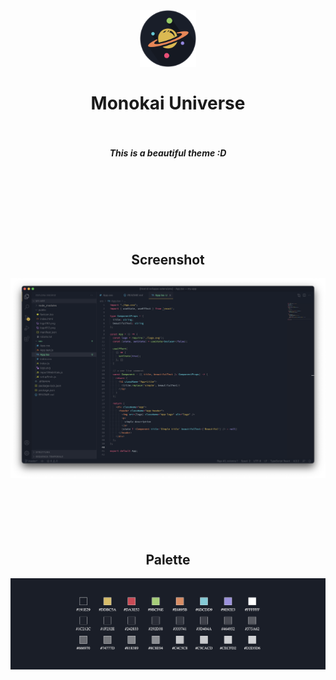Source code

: <h1 align="center">
  <br>
  <br>
    <img src="https://raw.githubusercontent.com/andreall0/vscode-monokai-universe-theme/master/assets/logo.png" alt="logo" width="18%">
  <br><br>
  Monokai Universe
  <br>
  <br>
</h1>

<h4 align="center"><em>This is a beautiful theme :D</em></h4>
  <br>
  <br>
  <br>
  <br>
  <br>
  <br>

<h2 align="center">Screenshot</h2>
<img src="https://raw.githubusercontent.com/andreall0/vscode-monokai-universe-theme/master/assets/preview.png">
  <br>
  <br>
  <br>
  <br>
  <br>
  <br>

<h2 align="center">Palette</h2>
<img src="https://raw.githubusercontent.com/andreall0/vscode-monokai-universe-theme/master/assets/palette.png">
═══
WHAT IS REQUIRED »
Only lines containing "vscode" belong in the answer; copy every such line from the records.

ANSWER SPACE »
    <img src="https://raw.githubusercontent.com/andreall0/vscode-monokai-universe-theme/master/assets/logo.png" alt="logo" width="18%">
<img src="https://raw.githubusercontent.com/andreall0/vscode-monokai-universe-theme/master/assets/preview.png">
<img src="https://raw.githubusercontent.com/andreall0/vscode-monokai-universe-theme/master/assets/palette.png">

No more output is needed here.